Richard McLaren a encore frappé. Le juriste canadien, passé à la postérité pour un rapport sur le dopage dans le sport russe dont le pays ne se remet toujours pas, a été missionné en janvier dernier par la Fédération internationale d’haltérophilie (IWF) pour se plonger dans ses comptes et renifler les mauvaises odeurs. Le résultat de son enquête vient d’être publié. Il laisse sans voix.
Le dopage, d’abord. Richard McLaren et son équipe ont épluché les documents internes à l’IWF sur une période de 10 ans, entre 2009 et 2019. Ils ont découvert que l’instance internationale, alors présidée par le Hongrois Tamas Ajan, avait caché 40 contrôles positifs d’haltérophiles internationaux. Plusieurs d’entre eux ont ainsi pu continuer leur carrière sans être inquiétés, remportant même des médailles aux championnats du monde.

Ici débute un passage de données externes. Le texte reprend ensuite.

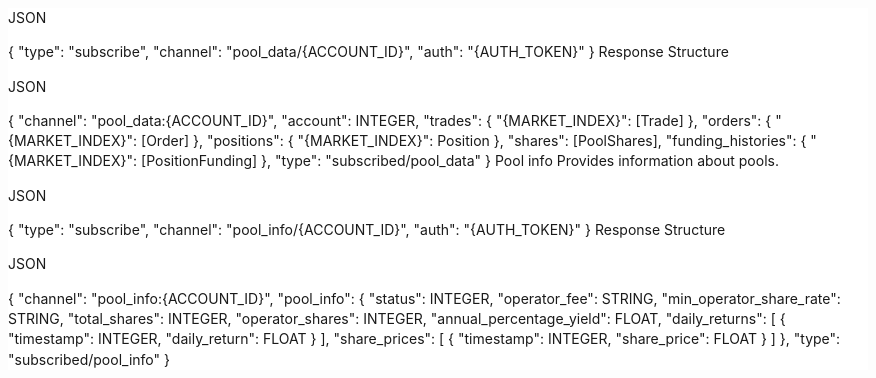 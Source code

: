 JSON

{
    "type": "subscribe",
    "channel": "pool_data/{ACCOUNT_ID}",
    "auth": "{AUTH_TOKEN}"
}
Response Structure

JSON

{
    "channel": "pool_data:{ACCOUNT_ID}",
    "account": INTEGER,
    "trades": {
        "{MARKET_INDEX}": [Trade]
    },
    "orders": {
        "{MARKET_INDEX}": [Order]
    },
    "positions": {
        "{MARKET_INDEX}": Position
    },
    "shares": [PoolShares],
    "funding_histories": {
        "{MARKET_INDEX}": [PositionFunding]
    },
    "type": "subscribed/pool_data"
}
Pool info
Provides information about pools.

JSON

{
    "type": "subscribe",
    "channel": "pool_info/{ACCOUNT_ID}",
    "auth": "{AUTH_TOKEN}"
}
Response Structure

JSON

{
    "channel": "pool_info:{ACCOUNT_ID}",
    "pool_info": {
        "status": INTEGER,
        "operator_fee": STRING,
        "min_operator_share_rate": STRING,
        "total_shares": INTEGER,
        "operator_shares": INTEGER,
        "annual_percentage_yield": FLOAT,
        "daily_returns": [
            {
                "timestamp": INTEGER,
                "daily_return": FLOAT
            }
        ],
        "share_prices": [
            {
                "timestamp": INTEGER,
                "share_price": FLOAT
            }
        ]
    },
    "type": "subscribed/pool_info"
}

« Des preuves montrent que le président (Tamas Ajan) a interféré dans le travail de la commission antidopage indépendante de l’IWF, révèle le rapport. L’enquête a mis au grand jour 40 contrôles positifs dissimulés dans ses dossiers. »

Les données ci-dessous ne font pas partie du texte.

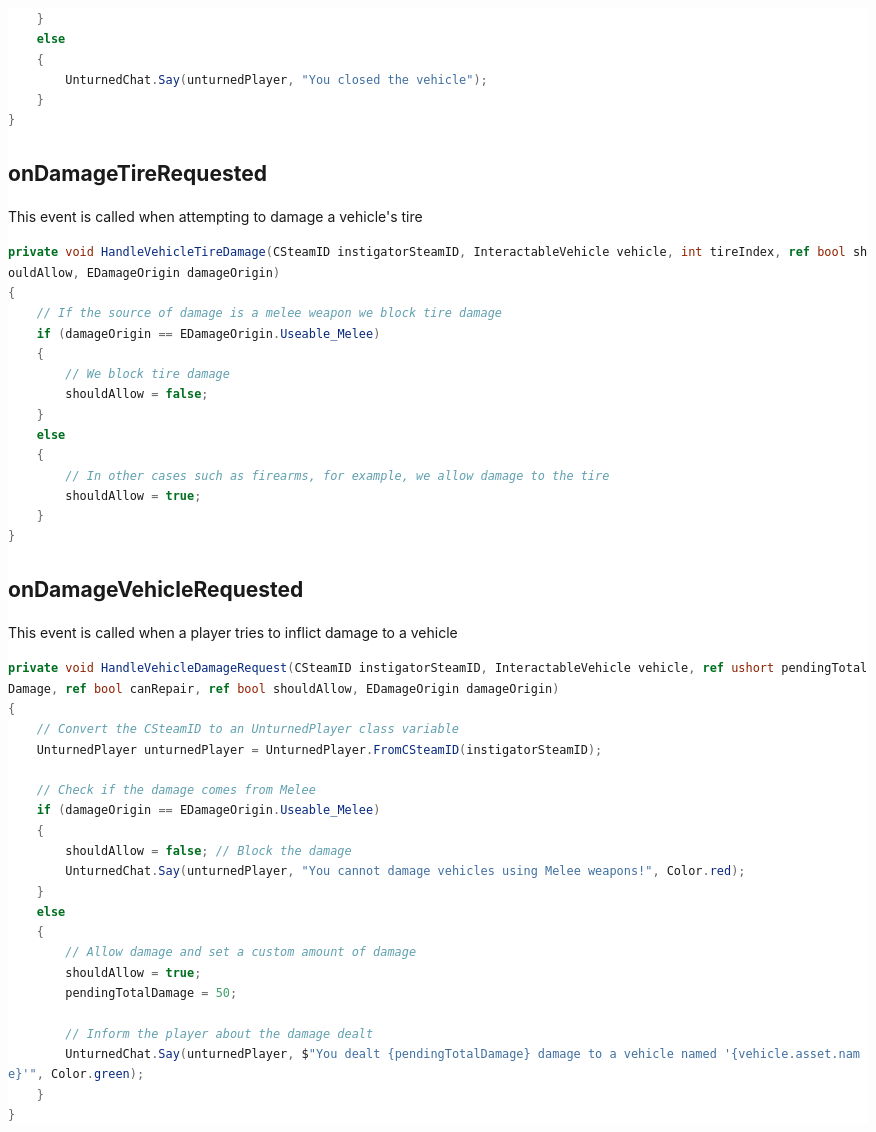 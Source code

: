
 ```csharp
    }
    else
    {
        UnturnedChat.Say(unturnedPlayer, "You closed the vehicle");
    }
}
```

## onDamageTireRequested
This event is called when attempting to damage a vehicle's tire
```csharp
private void HandleVehicleTireDamage(CSteamID instigatorSteamID, InteractableVehicle vehicle, int tireIndex, ref bool shouldAllow, EDamageOrigin damageOrigin)
{
    // If the source of damage is a melee weapon we block tire damage
    if (damageOrigin == EDamageOrigin.Useable_Melee)
    {
        // We block tire damage
        shouldAllow = false;
    }
    else
    {
        // In other cases such as firearms, for example, we allow damage to the tire
        shouldAllow = true;
    }
}
```

## onDamageVehicleRequested
This event is called when a player tries to inflict damage to a vehicle
```csharp
private void HandleVehicleDamageRequest(CSteamID instigatorSteamID, InteractableVehicle vehicle, ref ushort pendingTotalDamage, ref bool canRepair, ref bool shouldAllow, EDamageOrigin damageOrigin)
{
    // Convert the CSteamID to an UnturnedPlayer class variable
    UnturnedPlayer unturnedPlayer = UnturnedPlayer.FromCSteamID(instigatorSteamID);

    // Check if the damage comes from Melee
    if (damageOrigin == EDamageOrigin.Useable_Melee)
    {
        shouldAllow = false; // Block the damage
        UnturnedChat.Say(unturnedPlayer, "You cannot damage vehicles using Melee weapons!", Color.red);
    }
    else
    {
        // Allow damage and set a custom amount of damage
        shouldAllow = true;
        pendingTotalDamage = 50;

        // Inform the player about the damage dealt
        UnturnedChat.Say(unturnedPlayer, $"You dealt {pendingTotalDamage} damage to a vehicle named '{vehicle.asset.name}'", Color.green);
    }
}
```
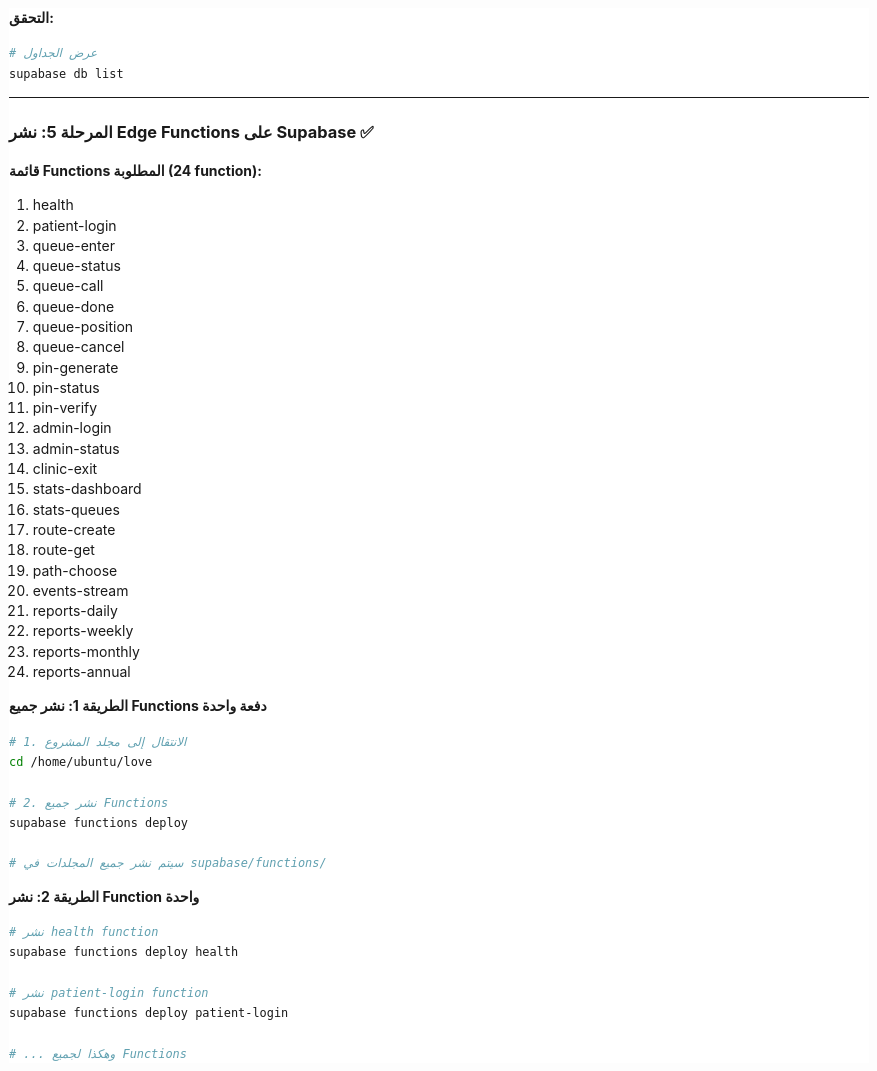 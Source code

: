 **التحقق:**

```bash
# عرض الجداول
supabase db list
```

---

### المرحلة 5: نشر Edge Functions على Supabase ✅

**قائمة Functions المطلوبة (24 function):**

1. health
2. patient-login
3. queue-enter
4. queue-status
5. queue-call
6. queue-done
7. queue-position
8. queue-cancel
9. pin-generate
10. pin-status
11. pin-verify
12. admin-login
13. admin-status
14. clinic-exit
15. stats-dashboard
16. stats-queues
17. route-create
18. route-get
19. path-choose
20. events-stream
21. reports-daily
22. reports-weekly
23. reports-monthly
24. reports-annual

**الطريقة 1: نشر جميع Functions دفعة واحدة**

```bash
# 1. الانتقال إلى مجلد المشروع
cd /home/ubuntu/love

# 2. نشر جميع Functions
supabase functions deploy

# سيتم نشر جميع المجلدات في supabase/functions/
```

**الطريقة 2: نشر Function واحدة**

```bash
# نشر health function
supabase functions deploy health

# نشر patient-login function
supabase functions deploy patient-login

# ... وهكذا لجميع Functions
```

Précision : les cas de dopage dissimulés par l’IWF n’affecteraient aucune épreuve olympique. Tous les éléments découverts par l’enquête menée par Richard McLaren ont été transmis à l’Agence mondiale antidopage (AMA).
La gouvernance, maintenant. Le rapport pointe un nom, présent à tous les chapitres : Tamas Ajan (photo ci-dessous).

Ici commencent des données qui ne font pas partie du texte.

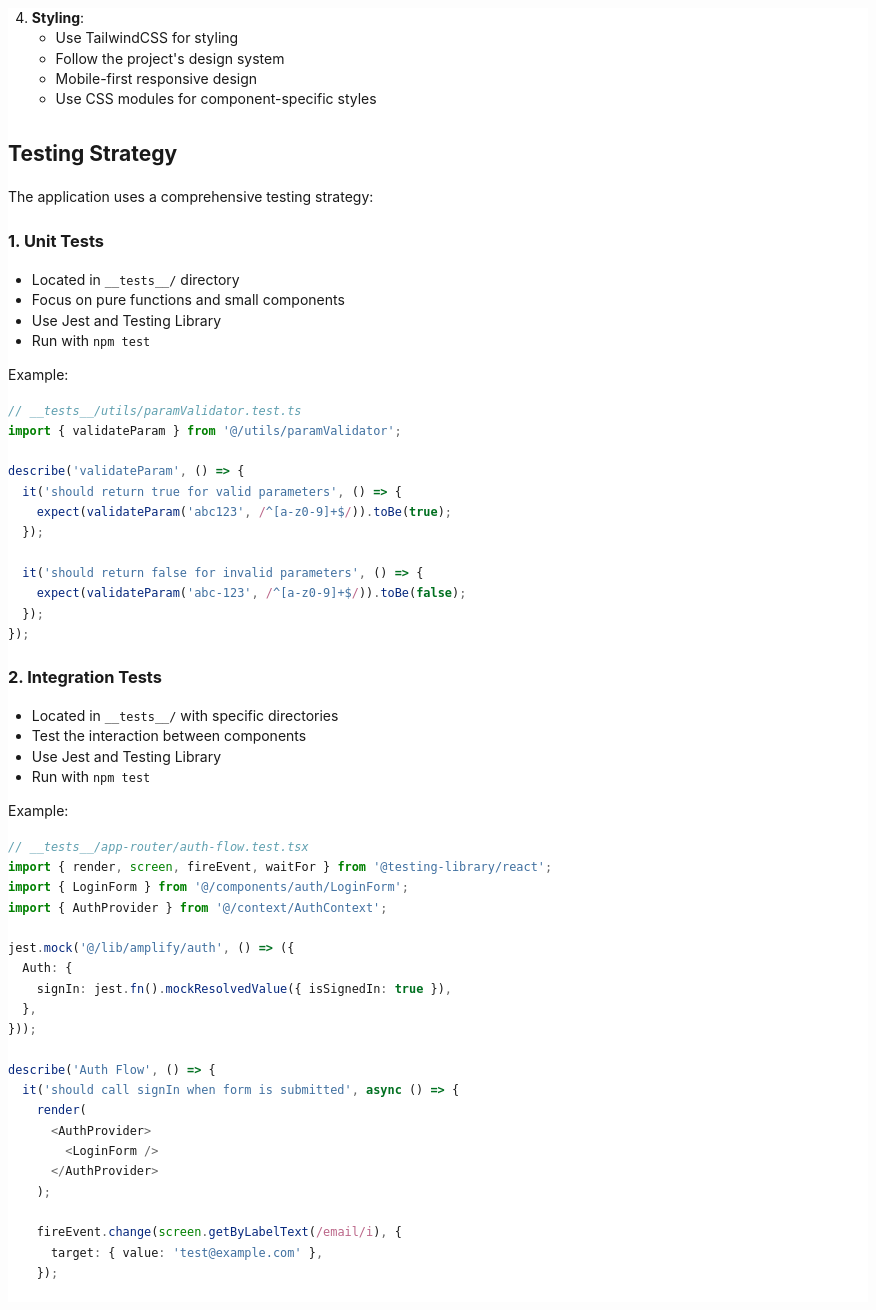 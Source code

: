 4. **Styling**:
   - Use TailwindCSS for styling
   - Follow the project's design system
   - Mobile-first responsive design
   - Use CSS modules for component-specific styles

## Testing Strategy

The application uses a comprehensive testing strategy:

### 1. Unit Tests

- Located in `__tests__/` directory
- Focus on pure functions and small components
- Use Jest and Testing Library
- Run with `npm test`

Example:
```typescript
// __tests__/utils/paramValidator.test.ts
import { validateParam } from '@/utils/paramValidator';

describe('validateParam', () => {
  it('should return true for valid parameters', () => {
    expect(validateParam('abc123', /^[a-z0-9]+$/)).toBe(true);
  });

  it('should return false for invalid parameters', () => {
    expect(validateParam('abc-123', /^[a-z0-9]+$/)).toBe(false);
  });
});
```

### 2. Integration Tests

- Located in `__tests__/` with specific directories
- Test the interaction between components
- Use Jest and Testing Library
- Run with `npm test`

Example:
```typescript
// __tests__/app-router/auth-flow.test.tsx
import { render, screen, fireEvent, waitFor } from '@testing-library/react';
import { LoginForm } from '@/components/auth/LoginForm';
import { AuthProvider } from '@/context/AuthContext';

jest.mock('@/lib/amplify/auth', () => ({
  Auth: {
    signIn: jest.fn().mockResolvedValue({ isSignedIn: true }),
  },
}));

describe('Auth Flow', () => {
  it('should call signIn when form is submitted', async () => {
    render(
      <AuthProvider>
        <LoginForm />
      </AuthProvider>
    );
    
    fireEvent.change(screen.getByLabelText(/email/i), {
      target: { value: 'test@example.com' },
    });
    
```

Le dirigeant hongrois, président de la Fédération internationale d’haltérophilie pendant 20 ans, ancien membre du CIO, a été contraint l’an passé de se mettre en retrait, après les révélations accablantes d’un documentaire de la chaîne allemande ARD sur la culture du dopage et de la corruption dans sa discipline. En avril dernier, il a fini par donner sa démission.
Mais le rapport de Richard McLaren en dit long sur les méthodes employées par Tamas Ajan pour conserver le pouvoir à l’IWF et profiter sans retenue de sa position présidentielle. « Nous avons mis en évidence des failles de gouvernance systématiques et une corruption au plus haut niveau », insiste le juriste canadien.
Tamas Ajan ne se contentait pas de diriger l’haltérophilie mondiale de façon « autocratique ». Il exerçait « une tyrannie de l’argent » pour son compte personnel. Le rapport prévient : « Il est absolument impossible de déterminer quelle part de l’argent collecté ou retiré a été utilisé pour des dépenses légitimes ».
Seule certitude : plus de 10 millions de dollars ont disparu des radars. Ils sont introuvables dans les comptes officiels de l’instance internationale.
Le rapport McLaren pointe notamment un paiement de 500.000 dollars effectué par l’Azerbaïdjan au bénéfice de l’IWF. A qui ? Pourquoi ? Mystère. L’enquête révèle également que Tamas Ajan aurait reçu plus de 440.000 dollars, en 18 paiements en espèces, pendant un voyage en Thaïlande à l’occasion d’un congrès.
Enfin, Richard McLaren met en lumière une politique systématique d’achats de voix lors des élections pour la présidence et les postes clés au comité exécutif de l’IWF.
Tamas Ajan a été membre du CIO entre 2000 et 2010. Il a donc participé à plusieurs votes pour l’attribution des Jeux d’été et d’hiver. Il a rendu cette année sa carte de membre honoraire de l’instance olympique.
A l’IWF, la publication du rapport McLaren n’a sans doute pas surpris grand-monde. Mais la présidente par intérim, l’Américaine d’origine grecque Ursula Garza Papandrea, a prévenu : « Les activités qui ont été révélées et les comportements découverts au cours des dernières années sont absolument inacceptables, et peut-être même criminels. L’IWF se réserve la possibilité de transmettre ces éléments à la justice s’ils suggèrent des crimes potentiels. »
Au CIO, la publication du rapport McLaren a été accompagné d’un communiqué de presse. L’institution olympique qualifie ses conclusions de « profondément préoccupantes ». Elle assure « continuer à soutenir les efforts de l’IWF et de son président par intérim pour réformer en profondeur sa gouvernance et sa gestion. »
En 2010, une plainte avait été déposée au CIO sur des soupçons de malversations financières à la Fédération internationale d’haltérophilie. L’instance olympique l’avait classée sans suite.